*Work order*
From the first line of the records below through the line with "- Identifying **geographic claim patterns**", output each line exactly; skip the pictures.

*Record excerpts*
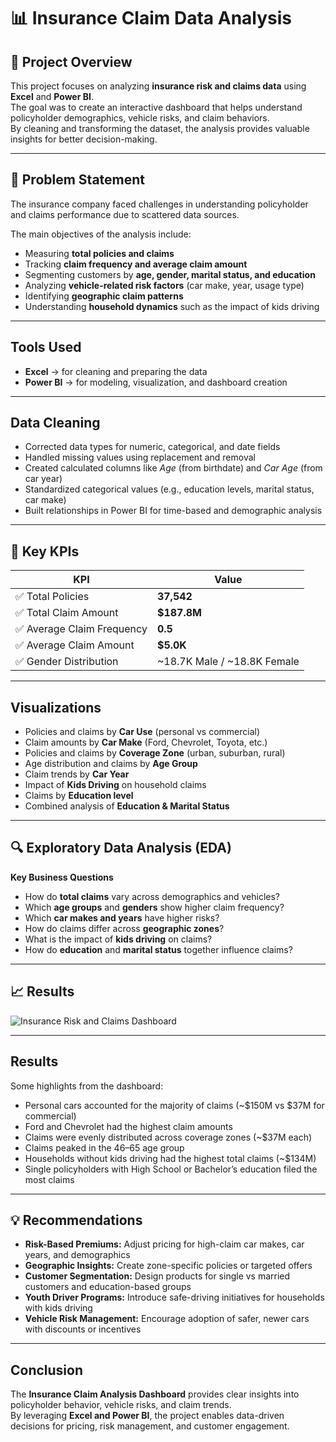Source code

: # 📊 Insurance Claim Data Analysis

## 📌 Project Overview
This project focuses on analyzing **insurance risk and claims data** using **Excel** and **Power BI**.  
The goal was to create an interactive dashboard that helps understand policyholder demographics, vehicle risks, and claim behaviors.  
By cleaning and transforming the dataset, the analysis provides valuable insights for better decision-making.  

---

## 🎯 Problem Statement
The insurance company faced challenges in understanding policyholder and claims performance due to scattered data sources.  

The main objectives of the analysis include:  
- Measuring **total policies and claims**  
- Tracking **claim frequency and average claim amount**  
- Segmenting customers by **age, gender, marital status, and education**  
- Analyzing **vehicle-related risk factors** (car make, year, usage type)  
- Identifying **geographic claim patterns**  
- Understanding **household dynamics** such as the impact of kids driving 

---

## Tools Used
- **Excel** → for cleaning and preparing the data  
- **Power BI** → for modeling, visualization, and dashboard creation  

---

## Data Cleaning
- Corrected data types for numeric, categorical, and date fields  
- Handled missing values using replacement and removal  
- Created calculated columns like *Age* (from birthdate) and *Car Age* (from car year)  
- Standardized categorical values (e.g., education levels, marital status, car make)  
- Built relationships in Power BI for time-based and demographic analysis  

---

## 📌 Key KPIs

| KPI                        | Value        |
|-----------------------------|-------------|
| ✅ Total Policies           | **37,542**  |
| ✅ Total Claim Amount       | **$187.8M** |
| ✅ Average Claim Frequency  | **0.5**     |
| ✅ Average Claim Amount     | **$5.0K**   |
| ✅ Gender Distribution      | ~18.7K Male / ~18.8K Female |

---

## Visualizations
- Policies and claims by **Car Use** (personal vs commercial)  
- Claim amounts by **Car Make** (Ford, Chevrolet, Toyota, etc.)  
- Policies and claims by **Coverage Zone** (urban, suburban, rural)  
- Age distribution and claims by **Age Group**  
- Claim trends by **Car Year**  
- Impact of **Kids Driving** on household claims  
- Claims by **Education level**  
- Combined analysis of **Education & Marital Status**

---

## 🔍 Exploratory Data Analysis (EDA)

**Key Business Questions**

- How do **total claims** vary across demographics and vehicles?  
- Which **age groups** and **genders** show higher claim frequency?  
- Which **car makes and years** have higher risks?  
- How do claims differ across **geographic zones**?  
- What is the impact of **kids driving** on claims?  
- How do **education** and **marital status** together influence claims?  

---

## 📈 Results
![Insurance Risk and Claims Dashboard]([https://github.com/your-repo-link/insurance-claim-dashboard-screenshot.png](https://github.com/Jeelpatel192/Insurance-Risk-Claims-Analysis/blob/main/Insurance%20Risk%20%26%20Claim%20Analysis.png))  

---

## Results
Some highlights from the dashboard:  
- Personal cars accounted for the majority of claims (~$150M vs $37M for commercial)  
- Ford and Chevrolet had the highest claim amounts  
- Claims were evenly distributed across coverage zones (~$37M each)  
- Claims peaked in the 46–65 age group  
- Households without kids driving had the highest total claims (~$134M)  
- Single policyholders with High School or Bachelor’s education filed the most claims  

---

## 💡 Recommendations
- **Risk-Based Premiums:** Adjust pricing for high-claim car makes, car years, and demographics  
- **Geographic Insights:** Create zone-specific policies or targeted offers  
- **Customer Segmentation:** Design products for single vs married customers and education-based groups  
- **Youth Driver Programs:** Introduce safe-driving initiatives for households with kids driving  
- **Vehicle Risk Management:** Encourage adoption of safer, newer cars with discounts or incentives  

---

## Conclusion
The **Insurance Claim Analysis Dashboard** provides clear insights into policyholder behavior, vehicle risks, and claim trends.  
By leveraging **Excel and Power BI**, the project enables data-driven decisions for pricing, risk management, and customer engagement.  

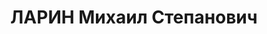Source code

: ---
title: ЛАРИН Михаил Степанович
description: полковой комиссар, ответ.секретарь Окружной парткомиссии
---
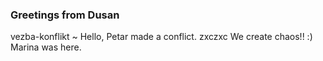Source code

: ### Greetings from Dusan
vezba-konflikt
~ Hello, Petar made a conflict.
zxczxc
We create chaos!! :)
Marina was here.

*Task response*
Source code

: # 📊 Insurance Claim Data Analysis

## 📌 Project Overview
This project focuses on analyzing **insurance risk and claims data** using **Excel** and **Power BI**.  
The goal was to create an interactive dashboard that helps understand policyholder demographics, vehicle risks, and claim behaviors.  
By cleaning and transforming the dataset, the analysis provides valuable insights for better decision-making.  

---

## 🎯 Problem Statement
The insurance company faced challenges in understanding policyholder and claims performance due to scattered data sources.  

The main objectives of the analysis include:  
- Measuring **total policies and claims**  
- Tracking **claim frequency and average claim amount**  
- Segmenting customers by **age, gender, marital status, and education**  
- Analyzing **vehicle-related risk factors** (car make, year, usage type)  
- Identifying **geographic claim patterns**  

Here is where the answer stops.